EXERCISE DIRECTIONS — Which lines of the entries below include "catchment"? List them all.

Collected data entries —
********************
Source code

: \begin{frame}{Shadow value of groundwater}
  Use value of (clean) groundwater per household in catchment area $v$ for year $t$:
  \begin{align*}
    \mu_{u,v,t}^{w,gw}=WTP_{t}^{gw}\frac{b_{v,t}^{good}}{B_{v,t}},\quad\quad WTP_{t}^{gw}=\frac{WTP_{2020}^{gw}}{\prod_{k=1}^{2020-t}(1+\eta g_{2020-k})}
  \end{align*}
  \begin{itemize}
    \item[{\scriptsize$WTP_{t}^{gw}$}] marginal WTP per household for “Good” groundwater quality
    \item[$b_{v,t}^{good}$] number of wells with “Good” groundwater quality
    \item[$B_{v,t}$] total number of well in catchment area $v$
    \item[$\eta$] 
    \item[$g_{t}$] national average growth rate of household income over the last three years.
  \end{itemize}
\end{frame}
********************
FINISHED EXERCISE —
  Use value of (clean) groundwater per household in catchment area $v$ for year $t$:
    \item[$B_{v,t}$] total number of well in catchment area $v$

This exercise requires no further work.